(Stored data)
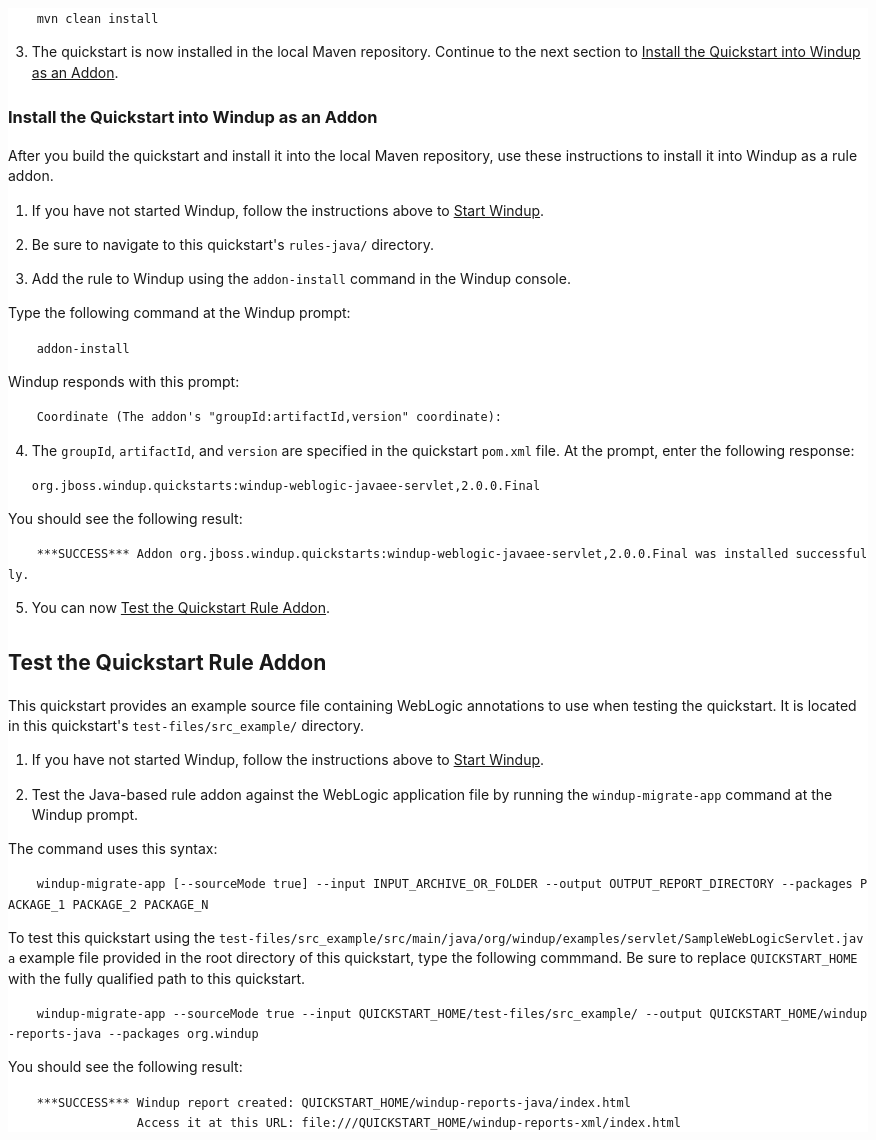         mvn clean install
        
3. The quickstart is now installed in the local Maven repository. Continue to the next section to [Install the Quickstart into Windup as an Addon](#install-the-quickstart-into-windup-as-an-addon).

### Install the Quickstart into Windup as an Addon

After you build the quickstart and install it into the local Maven repository, use these instructions to install it into Windup as a rule addon.

1. If you have not started Windup, follow the instructions above to [Start Windup](#start-windup).

2. Be sure to navigate to this quickstart's `rules-java/` directory.

3. Add the rule to Windup using the `addon-install` command in the Windup console.

  Type the following command at the Windup prompt:

        addon-install  

  Windup responds with this prompt: 

        Coordinate (The addon's "groupId:artifactId,version" coordinate):
4.  The `groupId`, `artifactId`, and `version` are specified in the quickstart `pom.xml` file. At the prompt, enter the following response:
       
        org.jboss.windup.quickstarts:windup-weblogic-javaee-servlet,2.0.0.Final

   You should see the following result:

        ***SUCCESS*** Addon org.jboss.windup.quickstarts:windup-weblogic-javaee-servlet,2.0.0.Final was installed successfully.
5. You can now [Test the Quickstart Rule Addon](#test-the-quickstart-rule-addon).

Test the Quickstart Rule Addon
------------------------------

This quickstart provides an example source file containing WebLogic annotations to use when testing the quickstart. It is located in this quickstart's `test-files/src_example/` directory.

1. If you have not started Windup, follow the instructions above to [Start Windup](#start-windup).

2. Test the Java-based rule addon against the WebLogic application file by running the `windup-migrate-app` command at the Windup prompt. 

  The command uses this syntax:

        windup-migrate-app [--sourceMode true] --input INPUT_ARCHIVE_OR_FOLDER --output OUTPUT_REPORT_DIRECTORY --packages PACKAGE_1 PACKAGE_2 PACKAGE_N

  To test this quickstart using the `test-files/src_example/src/main/java/org/windup/examples/servlet/SampleWebLogicServlet.java` example file provided in the root directory of this quickstart, type the following commmand. Be sure to replace `QUICKSTART_HOME` with the fully qualified path to this quickstart.
    
        windup-migrate-app --sourceMode true --input QUICKSTART_HOME/test-files/src_example/ --output QUICKSTART_HOME/windup-reports-java --packages org.windup

  You should see the following result:
 
        ***SUCCESS*** Windup report created: QUICKSTART_HOME/windup-reports-java/index.html
                      Access it at this URL: file:///QUICKSTART_HOME/windup-reports-xml/index.html
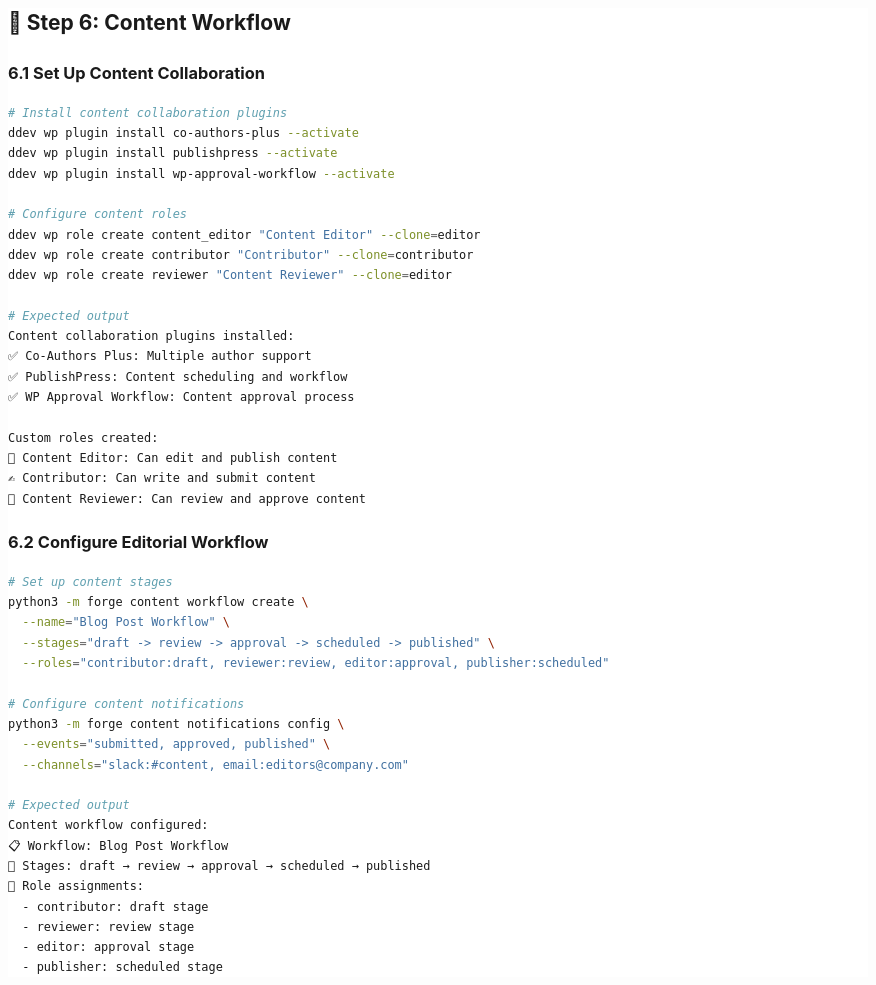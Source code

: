 ## 📝 Step 6: Content Workflow

### 6.1 Set Up Content Collaboration

```bash
# Install content collaboration plugins
ddev wp plugin install co-authors-plus --activate
ddev wp plugin install publishpress --activate
ddev wp plugin install wp-approval-workflow --activate

# Configure content roles
ddev wp role create content_editor "Content Editor" --clone=editor
ddev wp role create contributor "Contributor" --clone=contributor
ddev wp role create reviewer "Content Reviewer" --clone=editor

# Expected output
Content collaboration plugins installed:
✅ Co-Authors Plus: Multiple author support
✅ PublishPress: Content scheduling and workflow
✅ WP Approval Workflow: Content approval process

Custom roles created:
📝 Content Editor: Can edit and publish content
✍️ Contributor: Can write and submit content
👀 Content Reviewer: Can review and approve content
```

### 6.2 Configure Editorial Workflow

```bash
# Set up content stages
python3 -m forge content workflow create \
  --name="Blog Post Workflow" \
  --stages="draft -> review -> approval -> scheduled -> published" \
  --roles="contributor:draft, reviewer:review, editor:approval, publisher:scheduled"

# Configure content notifications
python3 -m forge content notifications config \
  --events="submitted, approved, published" \
  --channels="slack:#content, email:editors@company.com"

# Expected output
Content workflow configured:
📋 Workflow: Blog Post Workflow
🔄 Stages: draft → review → approval → scheduled → published
👥 Role assignments:
  - contributor: draft stage
  - reviewer: review stage
  - editor: approval stage
  - publisher: scheduled stage
```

_Your instructions:_ Go through the records. Copy each line where "jboss" appears.

_Task response:_
        org.jboss.windup.quickstarts:windup-weblogic-javaee-servlet,2.0.0.Final
        ***SUCCESS*** Addon org.jboss.windup.quickstarts:windup-weblogic-javaee-servlet,2.0.0.Final was installed successfully.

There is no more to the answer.